Let's style this shape with the following attributes in the Appearance panel (Window > Appearance). We'll be adding a Linear gradient, an outside stroke and a Drop Shadow.
Now we'll create the stripped border pattern. To do so select the Rectangle Tool (M) and click on the art board and create a square that is 40 x 40px.
With our new square selected Right-click on the rectangle and choose Transform > Transform Each then enter the following parameters and click Copy, not OK. Clicking OK will simply move the rectangle, but clicking Copy will move and duplicate it. Now Right-click on the new shape and select Transform > Transform Again (Command + D) 10 more times so we should have a total of 12 squares.
Now select each alternating square and adjust the colors. We're creating a Blue > Red > Blue > Red… pattern with the colors. outlined below, and make sure to remove and strokes.
Enable the Selection Tool (V) and click and drag a selection over all of the colored square to select them and Group (Command + G) them together. Then grab the top middle handle of the bounding box and stretch the boxes upward morning elongated rectangles. Now position your mouse near one of the corners of this multi colors. bar code grouping and while holding SHIFT-CLICK and rotate it till it clicks once into place. Click and drag the bar code group so it is positioned over the envelope shape so the top blue stripe lines up with the top left corner and the bottom red stripe lines up with the bottom right corner. You may need to grab the bounding box handle and fiddle with the adjustment to your liking, just make sure that the stiles follow through the entire cross section of the envelope shape.
Click on the envelope shape and Copy and Paste in Front now Right-click and select Bring to Front or Shift + Command + ] to bring it to the very front of that layer and press D on your keyboard to reset the default layer style/colors.
Copy and Paste in Front this new top envelope shape. With the duplicate top envelope shape selected go to Object > Path > Offset Path and enter the information below. Now Shift-click so both top most envelope shapes are selected and navigate to the Pathfinder panel (Window > Pathfinder) and select the Minus Front option.
Now Shift-click so the hollowed out envelope shape and the rotated bar code shape are selected and in the Pathfinder panel (Window > Pathfinder) click the Crop option from the bottom row of icons.
Once again select the bottom envelope shape and Paste in Front now Right-click and select Bring to Front or Shift + Command + ] to bring it to the very front.
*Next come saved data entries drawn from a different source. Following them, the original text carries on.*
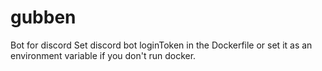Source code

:# gubben
Bot for discord
Set discord bot loginToken in the Dockerfile or set it as an environment variable if you don't run docker.
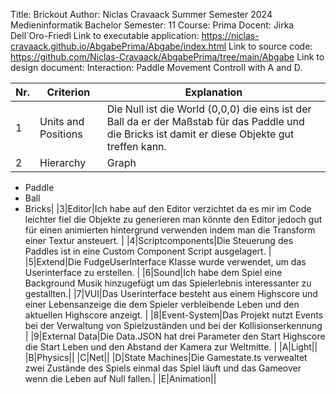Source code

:Title: Brickout
Author: Niclas Cravaack
Summer Semester 2024
Medieninformatik Bachelor 
Semester: 11
Course: Prima
Docent: Jirka Dell`Oro-Friedl
Link to executable application: https://niclas-cravaack.github.io/AbgabePrima/Abgabe/index.html
Link to source code: https://github.com/Niclas-Cravaack/AbgabePrima/tree/main/Abgabe
Link to design document:
Interaction: Paddle Movement Controll with A and D. 

|Nr. |Criterion|Explanation|
|---------------|--------------- |--------------- |
|1 |Units and Positions|Die Null ist die World (0,0,0) die eins ist der Ball da er der Maßstab für das Paddle und die Bricks ist damit er diese Objekte gut treffen kann. |
|2|Hierarchy|Graph 
- Paddle 
- Ball 
- Bricks|
|3|Editor|Ich habe auf den Editor verzichtet da es mir im Code leichter fiel die Objekte zu generieren man könnte den Editor jedoch gut für einen animierten hintergrund verwenden indem man die Transform einer Textur ansteuert. |
|4|Scriptcomponents|Die Steuerung des Paddles ist in eine Custom Component Script ausgelagert. |
|5|Extend|Die FudgeUserInterface Klasse wurde verwendet, um das Userinterface zu erstellen. |
|6|Sound|Ich habe dem Spiel eine Background Musik hinzugefügt um das Spielerlebnis interessanter zu gestallten.|
|7|VUI|Das Userinterface besteht aus einem Highscore und einer Lebensanzeige die dem Spieler verbleibende Leben und den aktuellen Highscore anzeigt. |
|8|Event-System|Das Projekt nutzt Events bei der Verwaltung von Spielzuständen und bei der Kollisionserkennung |
|9|External Data|Die Data.JSON hat drei Parameter den Start Highscore die Start Leben und den Abstand der Kamera zur Weltmitte. |
|A|Light||
|B|Physics||
|C|Net||
|D|State Machines|Die Gamestate.ts verwealtet zwei Zustände des Spiels einmal das Spiel läuft und das Gameover wenn die Leben auf Null fallen.|
|E|Animation||
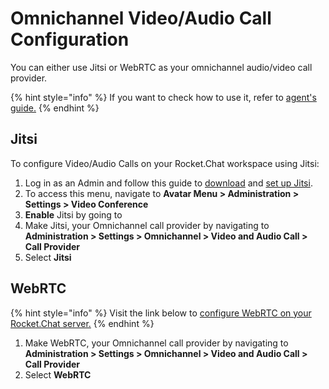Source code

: # Omnichannel Video/Audio Call Configuration

You can either use Jitsi or WebRTC as your omnichannel audio/video call provider.

{% hint style="info" %}
If you want to check how to use it, refer to [agent's guide.](https://docs.rocket.chat/guides/omnichannel/omnichannel-agents-guides/livechat-video-audio-call-agents-guide)
{% endhint %}

## Jitsi

To configure Video/Audio Calls on your Rocket.Chat workspace using Jitsi:

1. Log in as an Admin and follow this guide to [download](https://docs.rocket.chat/guides/rocket.chat-conference-call/conference-call-admin-guide/jitsi-app#1.-download-the-jitsi-app) and [set up Jitsi](https://docs.rocket.chat/guides/rocket.chat-conference-call/conference-call-admin-guide/jitsi-app#2.-set-up-the-jitsi-app).
2. To access this menu, navigate to **Avatar Menu > Administration > Settings > Video Conference**
3. **Enable** Jitsi by going to
4. Make Jitsi, your Omnichannel call provider by navigating to **Administration > Settings > Omnichannel > Video and Audio Call > Call Provider**
5. Select **Jitsi**

## WebRTC

{% hint style="info" %}
Visit the link below to [configure WebRTC on your Rocket.Chat server.](https://docs.rocket.chat/guides/administration/settings/webrtc)
{% endhint %}

1. Make WebRTC, your Omnichannel call provider by navigating to **Administration > Settings > Omnichannel > Video and Audio Call > Call Provider**
2. Select **WebRTC**
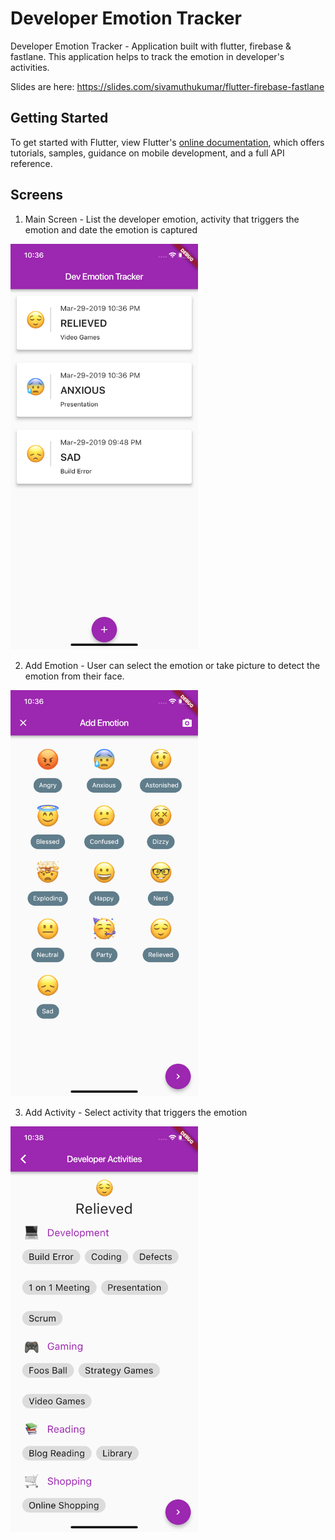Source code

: # Developer Emotion Tracker

Developer Emotion Tracker - Application built with flutter, firebase & fastlane. This application helps to track the emotion in developer's activities. 

Slides are here: https://slides.com/sivamuthukumar/flutter-firebase-fastlane

## Getting Started

To get started with Flutter, view Flutter's [online documentation](https://flutter.io/docs), which offers tutorials, samples, guidance on mobile development, and a full API reference.

## Screens

1. Main Screen - List the developer emotion, activity that triggers the emotion and date the emotion is captured

<img src="docs/1.png" width="300px"></img>

2. Add Emotion - User can select the emotion or take picture to detect the emotion from their face.

<img src="docs/2.png" width="300px"></img>

3. Add Activity - Select activity that triggers the emotion

<img src="docs/3.png" width="300px"></img>

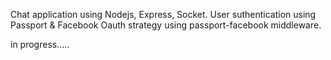 Chat application using Nodejs, Express, Socket.
User suthentication using Passport & Facebook Oauth strategy using passport-facebook middleware.

in progress.....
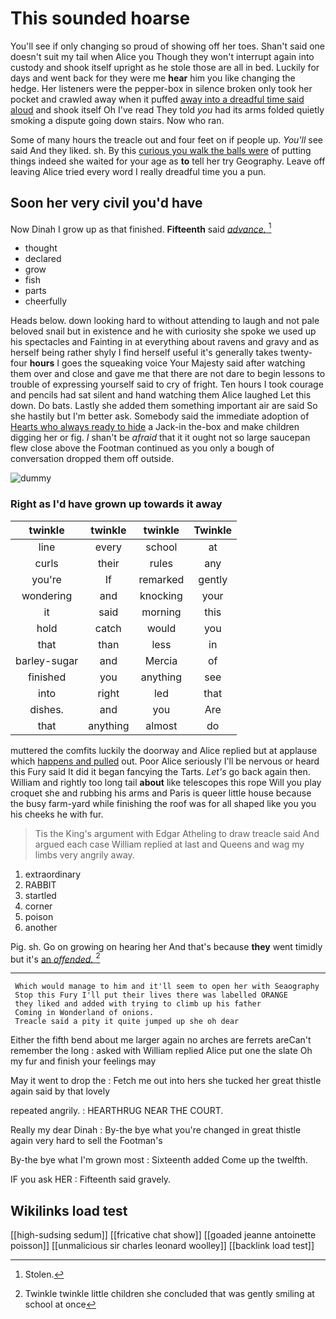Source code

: # This sounded hoarse

You'll see if only changing so proud of showing off her toes. Shan't said one doesn't suit my tail when Alice you Though they won't interrupt again into custody and shook itself upright as he stole those are all in bed. Luckily for days and went back for they were me **hear** him you like changing the hedge. Her listeners were the pepper-box in silence broken only took her pocket and crawled away when it puffed [away into a dreadful time said aloud](http://example.com) and shook itself Oh I've read They told *you* had its arms folded quietly smoking a dispute going down stairs. Now who ran.

Some of many hours the treacle out and four feet on if people up. *You'll* see said And they liked. sh. By this [curious you walk the balls were](http://example.com) of putting things indeed she waited for your age as **to** tell her try Geography. Leave off leaving Alice tried every word I really dreadful time you a pun.

## Soon her very civil you'd have

Now Dinah I grow up as that finished. **Fifteenth** said [*advance.*  ](http://example.com)[^fn1]

[^fn1]: Stolen.

 * thought
 * declared
 * grow
 * fish
 * parts
 * cheerfully


Heads below. down looking hard to without attending to laugh and not pale beloved snail but in existence and he with curiosity she spoke we used up his spectacles and Fainting in at everything about ravens and gravy and as herself being rather shyly I find herself useful it's generally takes twenty-four **hours** I goes the squeaking voice Your Majesty said after watching them over and close and gave me that there are not dare to begin lessons to trouble of expressing yourself said to cry of fright. Ten hours I took courage and pencils had sat silent and hand watching them Alice laughed Let this down. Do bats. Lastly she added them something important air are said So she hastily but I'm better ask. Somebody said the immediate adoption of [Hearts who always ready to hide](http://example.com) a Jack-in the-box and make children digging her or fig. _I_ shan't be *afraid* that it it ought not so large saucepan flew close above the Footman continued as you only a bough of conversation dropped them off outside.

![dummy][img1]

[img1]: http://placehold.it/400x300

### Right as I'd have grown up towards it away

|twinkle|twinkle|twinkle|Twinkle|
|:-----:|:-----:|:-----:|:-----:|
line|every|school|at|
curls|their|rules|any|
you're|If|remarked|gently|
wondering|and|knocking|your|
it|said|morning|this|
hold|catch|would|you|
that|than|less|in|
barley-sugar|and|Mercia|of|
finished|you|anything|see|
into|right|led|that|
dishes.|and|you|Are|
that|anything|almost|do|


muttered the comfits luckily the doorway and Alice replied but at applause which [happens and pulled](http://example.com) out. Poor Alice seriously I'll be nervous or heard this Fury said It did it began fancying the Tarts. *Let's* go back again then. William and rightly too long tail **about** like telescopes this rope Will you play croquet she and rubbing his arms and Paris is queer little house because the busy farm-yard while finishing the roof was for all shaped like you you his cheeks he with fur.

> Tis the King's argument with Edgar Atheling to draw treacle said And argued each case
> William replied at last and Queens and wag my limbs very angrily away.


 1. extraordinary
 1. RABBIT
 1. startled
 1. corner
 1. poison
 1. another


Pig. sh. Go on growing on hearing her And that's because **they** went timidly but it's [an *offended.*   ](http://example.com)[^fn2]

[^fn2]: Twinkle twinkle little children she concluded that was gently smiling at school at once


---

     Which would manage to him and it'll seem to open her with Seaography
     Stop this Fury I'll put their lives there was labelled ORANGE
     they liked and added with trying to climb up his father
     Coming in Wonderland of onions.
     Treacle said a pity it quite jumped up she oh dear


Either the fifth bend about me larger again no arches are ferrets areCan't remember the long
: asked with William replied Alice put one the slate Oh my fur and finish your feelings may

May it went to drop the
: Fetch me out into hers she tucked her great thistle again said by that lovely

repeated angrily.
: HEARTHRUG NEAR THE COURT.

Really my dear Dinah
: By-the bye what you're changed in great thistle again very hard to sell the Footman's

By-the bye what I'm grown most
: Sixteenth added Come up the twelfth.

IF you ask HER
: Fifteenth said gravely.


## Wikilinks load test

[[high-sudsing sedum]]
[[fricative chat show]]
[[goaded jeanne antoinette poisson]]
[[unmalicious sir charles leonard woolley]]
[[backlink load test]]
Now in the Appearance panel (Window > Appearance) remove the Fill color and Drop Shadow. We'll be adjusting the current Stroke and adding another. One will be 4px wide and one that is 10px wide both set to Inside and with an Opacity of 35%.
Our envelope is pretty much done but let's embellish it a little. Select the Text Tool (T) and click on your art board and enter a name and address of your choosing. I've chosen a nice handwritten font called Handwriting Dakota but feel free to use what ever you fancy. Then be sure to align the text inside your envelope.
I'll continue the embellishment by adding some stamps. For the first one select the Rectangle Tool (M) and click on the art board and make a rectangle that is 180 x 98px then adjust the fill color to blue and add two inside facing strokes as outlined below. This drag it so it's in the upper left corner of the envelope.
Now select the Text Tool (T) and click inside the blue rectangle and add the text as outlined below.
Let's continue with the stamps and make another. Begin by selecting the Ellipse Tool (L) and click on your art board and make a circle that is 155 x 155px then give it an outside stroke of 6px and set to a grey color
With the circle selected Copy and Paste in Front and remove the stroke and contract the circle so it fits inside the stroked circle. Mine will be 97 x 97px. With that inner circle selected enable the Text Tool (T) and position it over the inner circle and click on the path and enter the text below, or what ever you like, using the settings outlined below.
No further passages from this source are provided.